Multi-omics Insights on the Disease Trajectory Linking COPD and Lung Cancer
Abstract
Chronic obstructive pulmonary disease (COPD) and lung cancer (LC) share tobacco exposure and chronic pulmonary inflammation as principal drivers, but the molecular architecture of the trajectory linking the two has not been delineated in a single integrative framework. Drawing on 483,728 UK Biobank participants without baseline COPD or LC, we constructed a four-state, nine-transition multistate model spanning health, single COPD, single LC, COPD–LC and LC–COPD multimorbidity, and death, and integrated three baseline omics layers: genomics (polygenic risk scores; N = 469,072), nuclear magnetic resonance metabolomics (251 markers; N = 465,676) and Olink Explore plasma proteomics (2,922 proteins; N = 50.239). Over a median follow-up of 14 years, 22,376 participants developed COPD, 4,908 developed LC, and 1,428 progressed to multimorbidity.

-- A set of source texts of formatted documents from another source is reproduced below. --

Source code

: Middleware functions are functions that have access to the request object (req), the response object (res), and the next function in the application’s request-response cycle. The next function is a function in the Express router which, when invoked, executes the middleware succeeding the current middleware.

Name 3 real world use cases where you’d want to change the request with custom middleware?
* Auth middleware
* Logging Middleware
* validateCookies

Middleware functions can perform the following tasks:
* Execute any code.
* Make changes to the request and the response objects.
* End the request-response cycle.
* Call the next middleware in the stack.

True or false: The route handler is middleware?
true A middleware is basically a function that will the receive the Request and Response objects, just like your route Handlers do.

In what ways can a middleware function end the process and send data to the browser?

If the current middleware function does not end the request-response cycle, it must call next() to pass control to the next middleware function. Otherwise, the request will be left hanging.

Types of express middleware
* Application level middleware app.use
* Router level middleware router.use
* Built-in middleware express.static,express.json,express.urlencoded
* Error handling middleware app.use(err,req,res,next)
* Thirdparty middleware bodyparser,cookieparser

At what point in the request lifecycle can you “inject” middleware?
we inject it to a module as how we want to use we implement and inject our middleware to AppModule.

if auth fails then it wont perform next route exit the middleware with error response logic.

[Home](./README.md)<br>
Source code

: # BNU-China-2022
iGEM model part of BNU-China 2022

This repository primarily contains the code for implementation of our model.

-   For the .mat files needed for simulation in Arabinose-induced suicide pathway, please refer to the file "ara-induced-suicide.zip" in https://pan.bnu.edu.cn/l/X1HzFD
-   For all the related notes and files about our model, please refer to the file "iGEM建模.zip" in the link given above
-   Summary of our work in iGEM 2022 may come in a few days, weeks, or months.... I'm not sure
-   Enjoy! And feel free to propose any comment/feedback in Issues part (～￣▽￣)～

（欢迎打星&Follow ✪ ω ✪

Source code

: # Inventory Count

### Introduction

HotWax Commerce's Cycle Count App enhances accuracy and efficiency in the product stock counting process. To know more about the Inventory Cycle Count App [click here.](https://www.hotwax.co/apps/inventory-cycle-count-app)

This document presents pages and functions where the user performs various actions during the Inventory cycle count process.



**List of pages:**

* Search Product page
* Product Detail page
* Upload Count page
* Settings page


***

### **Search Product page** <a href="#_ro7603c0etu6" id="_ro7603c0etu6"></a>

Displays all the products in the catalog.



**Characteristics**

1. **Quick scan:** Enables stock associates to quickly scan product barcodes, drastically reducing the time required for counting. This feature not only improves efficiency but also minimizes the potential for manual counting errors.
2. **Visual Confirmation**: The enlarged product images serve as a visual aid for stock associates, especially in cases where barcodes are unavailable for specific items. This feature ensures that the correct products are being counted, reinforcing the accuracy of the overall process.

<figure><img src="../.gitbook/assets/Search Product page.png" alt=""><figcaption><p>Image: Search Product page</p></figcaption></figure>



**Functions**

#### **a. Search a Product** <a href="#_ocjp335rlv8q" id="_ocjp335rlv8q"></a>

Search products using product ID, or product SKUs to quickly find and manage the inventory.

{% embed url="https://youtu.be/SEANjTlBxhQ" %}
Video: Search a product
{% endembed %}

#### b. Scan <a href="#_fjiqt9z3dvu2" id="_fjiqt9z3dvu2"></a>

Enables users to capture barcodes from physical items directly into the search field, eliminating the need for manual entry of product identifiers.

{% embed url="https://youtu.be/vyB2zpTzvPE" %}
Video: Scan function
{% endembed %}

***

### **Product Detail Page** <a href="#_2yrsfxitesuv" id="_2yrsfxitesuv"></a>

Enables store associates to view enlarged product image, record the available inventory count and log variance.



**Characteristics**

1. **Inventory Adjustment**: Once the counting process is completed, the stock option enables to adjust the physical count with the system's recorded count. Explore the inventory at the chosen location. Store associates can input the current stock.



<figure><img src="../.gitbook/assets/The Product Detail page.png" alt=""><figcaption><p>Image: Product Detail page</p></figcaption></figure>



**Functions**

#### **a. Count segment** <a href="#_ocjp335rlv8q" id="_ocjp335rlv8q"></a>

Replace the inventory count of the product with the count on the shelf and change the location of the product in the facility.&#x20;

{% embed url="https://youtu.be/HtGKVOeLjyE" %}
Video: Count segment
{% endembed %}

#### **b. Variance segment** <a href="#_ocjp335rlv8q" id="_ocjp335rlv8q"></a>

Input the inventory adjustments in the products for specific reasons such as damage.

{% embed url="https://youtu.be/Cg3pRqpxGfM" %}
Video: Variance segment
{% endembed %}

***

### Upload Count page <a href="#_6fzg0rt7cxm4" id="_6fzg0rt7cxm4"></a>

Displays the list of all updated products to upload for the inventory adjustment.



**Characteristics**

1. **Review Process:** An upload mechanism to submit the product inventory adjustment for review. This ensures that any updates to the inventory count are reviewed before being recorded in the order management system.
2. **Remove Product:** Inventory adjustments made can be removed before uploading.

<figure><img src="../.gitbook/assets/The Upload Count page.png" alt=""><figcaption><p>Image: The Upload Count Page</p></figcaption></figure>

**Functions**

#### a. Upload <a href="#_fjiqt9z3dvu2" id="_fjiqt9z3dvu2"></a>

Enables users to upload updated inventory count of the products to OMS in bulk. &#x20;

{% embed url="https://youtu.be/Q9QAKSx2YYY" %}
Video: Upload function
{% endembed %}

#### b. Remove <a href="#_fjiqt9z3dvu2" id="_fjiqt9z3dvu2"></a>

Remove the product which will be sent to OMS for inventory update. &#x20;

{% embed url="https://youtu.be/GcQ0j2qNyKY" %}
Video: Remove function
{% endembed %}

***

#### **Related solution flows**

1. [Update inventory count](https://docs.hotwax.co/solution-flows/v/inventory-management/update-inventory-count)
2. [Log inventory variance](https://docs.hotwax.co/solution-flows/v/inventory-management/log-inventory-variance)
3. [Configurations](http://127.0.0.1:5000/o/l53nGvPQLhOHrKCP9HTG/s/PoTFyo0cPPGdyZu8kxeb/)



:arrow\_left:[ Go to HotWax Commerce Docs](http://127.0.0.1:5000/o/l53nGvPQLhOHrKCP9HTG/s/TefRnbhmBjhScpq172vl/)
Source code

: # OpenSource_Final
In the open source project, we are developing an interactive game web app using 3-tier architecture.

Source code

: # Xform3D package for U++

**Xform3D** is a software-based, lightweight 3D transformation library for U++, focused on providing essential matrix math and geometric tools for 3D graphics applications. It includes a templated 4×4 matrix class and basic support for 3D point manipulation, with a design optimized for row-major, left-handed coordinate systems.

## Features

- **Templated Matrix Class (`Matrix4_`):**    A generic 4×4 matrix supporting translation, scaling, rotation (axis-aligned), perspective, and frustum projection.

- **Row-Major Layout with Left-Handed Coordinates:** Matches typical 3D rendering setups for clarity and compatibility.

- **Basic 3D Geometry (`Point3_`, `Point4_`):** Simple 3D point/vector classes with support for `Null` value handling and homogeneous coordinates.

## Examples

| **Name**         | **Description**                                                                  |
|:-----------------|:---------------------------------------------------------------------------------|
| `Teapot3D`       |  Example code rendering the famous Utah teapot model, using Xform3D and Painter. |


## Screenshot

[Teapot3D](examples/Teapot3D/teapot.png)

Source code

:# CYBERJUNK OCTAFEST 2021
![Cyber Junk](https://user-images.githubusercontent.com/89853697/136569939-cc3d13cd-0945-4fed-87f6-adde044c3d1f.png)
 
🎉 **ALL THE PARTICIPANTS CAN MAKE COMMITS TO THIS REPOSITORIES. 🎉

Participants with COPD–LC carried the worst prognosis, with a restricted mean survival of 3.0 years. Across the nine transitions, distinct and shared multi-omics signatures were identified, with metabolomics carrying a higher proportion of overlapping signal and proteomics carrying a higher proportion of transition-specific signal; pathway analyses converged on cytokine–cytokine receptor interaction, PI3K–Akt, NF-κB and MAPK signalling. A LASSO-derived proteomic risk score (Prot-Score) outperformed genomic and metabolomic scores across all nine transitions, with ΔC-statistic improvements of 0.06–0.35 over a covariate-only base model and 10-year AUCs of 0.68–0.96 in the combined cohort (N = 22,789). Smoking-stratified analyses and marker-by-smoking interaction tests indicated that the principal associations and the predictive advantage of Prot-Score were not driven by residual confounding from tobacco exposure. These findings provide an integrative molecular and prognostic characterisation of the COPD–LC trajectory and identify plasma proteomics as the omics layer carrying the greatest incremental prognostic information; external validation in independent cohorts is required before any clinical application can be considered.